Porém, diante do agravo apresentado pela procuradora-geral de Justiça, com pedido de revisão da decisão, a relatora acolheu o recurso apresentado pelo MPES e o voto dela foi seguido pelos demais desembargadores que integram o Pleno do Tribunal de Justiça.
Durante a sessão, o subprocurador-geral de Justiça Judicial do MPES, Josemar Moreira, fez a sustentação do pedido de afastamento dos juízes. “O MPES entendeu como necessário, adequado e proporcional o afastamento preventivo dos juízes pelo receio de utilização da função pública para a prática de infrações penais”, salientou.
O MPES pediu o afastamento dos magistrados e a suspensão do segredo de Justiça do Inquérito Judicial porque teriam tentado interferir nas apurações, buscando depoimentos favoráveis de servidores do Fórum da Serra. O pedido também foi embasado em vazamentos criminosos de ordens judiciais concedidas no caso que apura as denúncias de irregularidades no Fórum.
Vazamentos
A procuradora-geral de Justiça Luciana Andrade e o Grupo Especial de Combate ao Crime Organizado (Gaeco) do MPES informaram que os vazamentos criminosos de dados e informações referentes à Operação Alma Viva, que estavam sob sigilo, serão apurados. O segredo de Justiça desse caso foi suspenso.

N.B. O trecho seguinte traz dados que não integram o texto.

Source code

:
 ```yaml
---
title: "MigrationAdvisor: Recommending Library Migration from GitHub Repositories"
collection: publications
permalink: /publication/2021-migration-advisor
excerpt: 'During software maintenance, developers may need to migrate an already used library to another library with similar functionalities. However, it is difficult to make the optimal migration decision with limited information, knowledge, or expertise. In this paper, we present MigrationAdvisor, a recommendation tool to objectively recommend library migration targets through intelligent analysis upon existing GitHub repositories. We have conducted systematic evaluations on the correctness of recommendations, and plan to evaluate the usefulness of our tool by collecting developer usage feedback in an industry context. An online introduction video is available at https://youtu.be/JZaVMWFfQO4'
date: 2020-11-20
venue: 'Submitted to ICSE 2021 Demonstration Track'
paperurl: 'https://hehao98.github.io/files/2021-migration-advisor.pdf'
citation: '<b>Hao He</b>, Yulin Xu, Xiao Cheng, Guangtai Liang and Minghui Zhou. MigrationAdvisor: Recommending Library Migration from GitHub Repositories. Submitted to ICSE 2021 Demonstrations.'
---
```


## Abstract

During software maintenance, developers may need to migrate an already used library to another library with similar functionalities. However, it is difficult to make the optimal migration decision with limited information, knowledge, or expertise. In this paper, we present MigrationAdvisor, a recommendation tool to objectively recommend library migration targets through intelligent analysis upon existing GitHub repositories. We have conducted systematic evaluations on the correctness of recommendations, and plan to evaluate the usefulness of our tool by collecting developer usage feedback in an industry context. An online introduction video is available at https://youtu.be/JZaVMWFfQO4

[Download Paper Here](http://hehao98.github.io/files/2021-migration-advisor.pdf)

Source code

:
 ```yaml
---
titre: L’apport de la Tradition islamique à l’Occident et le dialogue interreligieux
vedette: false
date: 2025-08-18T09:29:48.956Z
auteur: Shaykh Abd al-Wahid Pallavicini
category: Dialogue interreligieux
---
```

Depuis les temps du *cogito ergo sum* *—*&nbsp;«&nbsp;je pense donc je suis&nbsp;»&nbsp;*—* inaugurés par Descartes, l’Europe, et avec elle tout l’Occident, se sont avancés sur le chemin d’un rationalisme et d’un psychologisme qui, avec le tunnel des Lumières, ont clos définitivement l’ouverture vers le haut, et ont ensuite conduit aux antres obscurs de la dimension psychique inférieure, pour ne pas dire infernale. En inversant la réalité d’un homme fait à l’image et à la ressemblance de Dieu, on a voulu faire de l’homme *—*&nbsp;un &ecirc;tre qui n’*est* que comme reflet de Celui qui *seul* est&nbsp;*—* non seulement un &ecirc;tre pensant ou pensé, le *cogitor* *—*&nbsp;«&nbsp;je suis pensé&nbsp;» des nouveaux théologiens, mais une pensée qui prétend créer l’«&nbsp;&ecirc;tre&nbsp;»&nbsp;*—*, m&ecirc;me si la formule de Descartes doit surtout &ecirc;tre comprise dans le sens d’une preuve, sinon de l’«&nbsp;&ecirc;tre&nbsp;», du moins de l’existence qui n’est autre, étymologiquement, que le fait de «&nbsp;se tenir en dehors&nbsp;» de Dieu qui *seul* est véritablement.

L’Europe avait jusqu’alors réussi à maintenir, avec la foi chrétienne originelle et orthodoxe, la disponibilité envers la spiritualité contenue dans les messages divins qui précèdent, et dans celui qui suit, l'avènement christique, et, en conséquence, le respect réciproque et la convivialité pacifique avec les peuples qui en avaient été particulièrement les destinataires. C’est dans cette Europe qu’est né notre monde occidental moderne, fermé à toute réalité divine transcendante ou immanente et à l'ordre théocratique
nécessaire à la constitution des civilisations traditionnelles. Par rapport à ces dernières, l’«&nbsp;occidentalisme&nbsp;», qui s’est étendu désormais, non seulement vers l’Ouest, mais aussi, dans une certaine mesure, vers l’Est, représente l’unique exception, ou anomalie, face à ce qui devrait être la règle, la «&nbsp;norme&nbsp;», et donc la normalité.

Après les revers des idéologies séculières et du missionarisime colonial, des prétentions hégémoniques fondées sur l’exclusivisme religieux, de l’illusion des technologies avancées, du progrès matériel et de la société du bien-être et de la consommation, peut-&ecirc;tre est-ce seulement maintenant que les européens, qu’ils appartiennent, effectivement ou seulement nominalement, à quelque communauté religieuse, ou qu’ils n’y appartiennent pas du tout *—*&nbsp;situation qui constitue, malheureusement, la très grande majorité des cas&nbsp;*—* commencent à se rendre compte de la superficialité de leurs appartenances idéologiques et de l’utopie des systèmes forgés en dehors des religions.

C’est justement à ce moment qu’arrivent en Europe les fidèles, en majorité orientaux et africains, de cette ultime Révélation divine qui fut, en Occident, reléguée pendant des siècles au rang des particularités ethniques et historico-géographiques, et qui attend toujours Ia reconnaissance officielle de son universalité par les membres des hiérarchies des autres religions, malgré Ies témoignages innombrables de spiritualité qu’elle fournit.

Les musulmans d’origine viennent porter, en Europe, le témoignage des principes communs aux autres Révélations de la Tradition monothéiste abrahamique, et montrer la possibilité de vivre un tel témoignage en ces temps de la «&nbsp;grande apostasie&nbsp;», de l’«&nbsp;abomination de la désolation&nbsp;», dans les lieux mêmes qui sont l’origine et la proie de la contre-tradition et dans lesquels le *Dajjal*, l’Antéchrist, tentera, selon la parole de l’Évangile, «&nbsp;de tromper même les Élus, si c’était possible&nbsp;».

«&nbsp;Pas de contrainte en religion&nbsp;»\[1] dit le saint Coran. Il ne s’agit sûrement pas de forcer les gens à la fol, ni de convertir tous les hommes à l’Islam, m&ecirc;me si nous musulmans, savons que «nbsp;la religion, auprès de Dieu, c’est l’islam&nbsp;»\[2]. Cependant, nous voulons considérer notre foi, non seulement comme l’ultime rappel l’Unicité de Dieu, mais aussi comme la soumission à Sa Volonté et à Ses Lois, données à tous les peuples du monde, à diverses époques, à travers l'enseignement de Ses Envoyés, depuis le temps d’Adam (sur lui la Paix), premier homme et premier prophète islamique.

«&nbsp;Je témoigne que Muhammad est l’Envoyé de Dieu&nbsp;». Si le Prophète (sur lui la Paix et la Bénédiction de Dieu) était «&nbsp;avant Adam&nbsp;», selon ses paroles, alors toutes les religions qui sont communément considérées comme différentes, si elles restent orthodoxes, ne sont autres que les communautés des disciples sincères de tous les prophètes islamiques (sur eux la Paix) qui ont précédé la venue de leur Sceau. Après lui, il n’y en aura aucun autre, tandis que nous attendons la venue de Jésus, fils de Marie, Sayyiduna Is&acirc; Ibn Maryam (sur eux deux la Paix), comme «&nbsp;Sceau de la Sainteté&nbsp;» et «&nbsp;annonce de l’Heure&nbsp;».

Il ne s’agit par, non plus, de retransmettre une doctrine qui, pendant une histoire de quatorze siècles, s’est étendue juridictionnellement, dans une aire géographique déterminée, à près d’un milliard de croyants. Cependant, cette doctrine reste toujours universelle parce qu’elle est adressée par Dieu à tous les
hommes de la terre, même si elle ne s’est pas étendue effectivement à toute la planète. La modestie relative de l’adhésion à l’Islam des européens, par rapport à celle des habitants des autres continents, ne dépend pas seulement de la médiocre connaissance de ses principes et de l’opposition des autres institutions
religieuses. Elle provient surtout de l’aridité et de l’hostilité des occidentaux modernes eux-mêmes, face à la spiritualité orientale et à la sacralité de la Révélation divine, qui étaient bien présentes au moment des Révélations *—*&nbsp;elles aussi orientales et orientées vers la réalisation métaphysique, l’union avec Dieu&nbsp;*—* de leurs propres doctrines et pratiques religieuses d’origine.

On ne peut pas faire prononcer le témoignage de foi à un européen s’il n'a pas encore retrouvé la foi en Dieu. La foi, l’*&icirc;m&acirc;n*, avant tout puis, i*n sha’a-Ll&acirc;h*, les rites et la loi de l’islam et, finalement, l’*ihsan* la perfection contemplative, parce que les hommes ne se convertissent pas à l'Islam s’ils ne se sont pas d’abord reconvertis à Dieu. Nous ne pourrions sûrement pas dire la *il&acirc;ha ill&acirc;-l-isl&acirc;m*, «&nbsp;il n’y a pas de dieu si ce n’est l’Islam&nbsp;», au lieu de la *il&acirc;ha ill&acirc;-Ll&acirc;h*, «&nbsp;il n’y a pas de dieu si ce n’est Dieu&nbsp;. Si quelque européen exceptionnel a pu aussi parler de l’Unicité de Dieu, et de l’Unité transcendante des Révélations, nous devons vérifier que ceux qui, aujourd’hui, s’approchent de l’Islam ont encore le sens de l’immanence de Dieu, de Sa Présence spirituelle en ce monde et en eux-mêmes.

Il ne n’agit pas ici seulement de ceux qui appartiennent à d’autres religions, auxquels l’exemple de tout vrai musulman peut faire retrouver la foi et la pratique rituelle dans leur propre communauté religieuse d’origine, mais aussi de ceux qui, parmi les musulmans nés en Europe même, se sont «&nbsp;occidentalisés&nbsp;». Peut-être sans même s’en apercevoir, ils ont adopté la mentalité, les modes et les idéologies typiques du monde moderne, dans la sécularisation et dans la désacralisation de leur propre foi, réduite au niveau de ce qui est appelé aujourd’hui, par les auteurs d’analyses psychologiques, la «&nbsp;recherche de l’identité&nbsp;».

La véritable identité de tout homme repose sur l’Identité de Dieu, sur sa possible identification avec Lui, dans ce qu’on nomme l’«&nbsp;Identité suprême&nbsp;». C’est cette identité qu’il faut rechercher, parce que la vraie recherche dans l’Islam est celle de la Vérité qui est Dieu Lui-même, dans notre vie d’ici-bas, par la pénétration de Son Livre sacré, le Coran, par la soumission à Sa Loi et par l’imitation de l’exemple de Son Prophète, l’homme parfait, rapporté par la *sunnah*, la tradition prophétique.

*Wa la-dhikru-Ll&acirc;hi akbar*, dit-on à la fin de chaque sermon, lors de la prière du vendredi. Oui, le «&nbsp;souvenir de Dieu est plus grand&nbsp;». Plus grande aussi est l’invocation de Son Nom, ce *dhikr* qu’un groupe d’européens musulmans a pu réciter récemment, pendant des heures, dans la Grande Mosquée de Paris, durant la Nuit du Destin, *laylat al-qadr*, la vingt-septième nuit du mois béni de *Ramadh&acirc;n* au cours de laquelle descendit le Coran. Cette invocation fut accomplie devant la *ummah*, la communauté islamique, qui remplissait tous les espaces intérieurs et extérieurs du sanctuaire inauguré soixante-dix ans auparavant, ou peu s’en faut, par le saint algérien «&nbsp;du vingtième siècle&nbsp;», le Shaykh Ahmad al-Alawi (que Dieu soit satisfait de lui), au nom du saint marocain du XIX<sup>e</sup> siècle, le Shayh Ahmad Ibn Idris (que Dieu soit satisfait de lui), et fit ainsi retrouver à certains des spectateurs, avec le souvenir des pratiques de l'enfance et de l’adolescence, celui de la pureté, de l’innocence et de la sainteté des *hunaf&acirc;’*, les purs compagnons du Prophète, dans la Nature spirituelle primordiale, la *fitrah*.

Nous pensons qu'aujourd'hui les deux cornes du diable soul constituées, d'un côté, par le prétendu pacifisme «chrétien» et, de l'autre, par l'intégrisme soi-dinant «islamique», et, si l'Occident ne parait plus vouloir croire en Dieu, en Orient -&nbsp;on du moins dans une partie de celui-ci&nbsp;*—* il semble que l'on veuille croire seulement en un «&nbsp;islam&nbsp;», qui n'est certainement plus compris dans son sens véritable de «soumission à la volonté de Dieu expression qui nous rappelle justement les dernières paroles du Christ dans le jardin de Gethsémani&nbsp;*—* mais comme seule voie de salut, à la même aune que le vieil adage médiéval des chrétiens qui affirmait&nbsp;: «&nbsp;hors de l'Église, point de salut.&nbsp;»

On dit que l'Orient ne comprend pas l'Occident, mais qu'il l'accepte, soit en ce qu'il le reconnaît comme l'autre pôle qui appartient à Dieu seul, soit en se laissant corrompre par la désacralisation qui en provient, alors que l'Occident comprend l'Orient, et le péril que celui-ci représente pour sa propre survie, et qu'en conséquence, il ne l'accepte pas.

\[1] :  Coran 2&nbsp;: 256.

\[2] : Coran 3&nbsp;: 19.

De acordo com o MPES, as ações planejadas pelos investigadores sempre chegavam ao conhecimento dos investigados de forma prévia. Com isso, havia o prejuízo na coleta de provas, diante do vazamento de mandados de busca e apreensão, por exemplo.
A relatora do caso no TJES, desembargadora Elisabeth Lordes, admitiu o vazamento das investigações ao acatar o pedido do MPES para o afastamento dos magistrados. Durante a sessão de quinta-feira, os próprios desembargadores do TJES reconheceram que pode ter ocorrido o vazamento criminoso de informações e determinaram o encaminhamento das notas taquigráficas para o Ministério Público capixaba.
Em relação ao pedido de afastamento dos juízes, bem como ao vazamento de dados sigilosos, a procuradora-geral de Justiça do MPES já fez uma comunicação ao Conselho Nacional de Justiça (CNJ). Representou pela revisão do arquivamento pelo TJES que apurava outras irregularidades semelhantes praticadas pelo magistrado Alexandre Farina.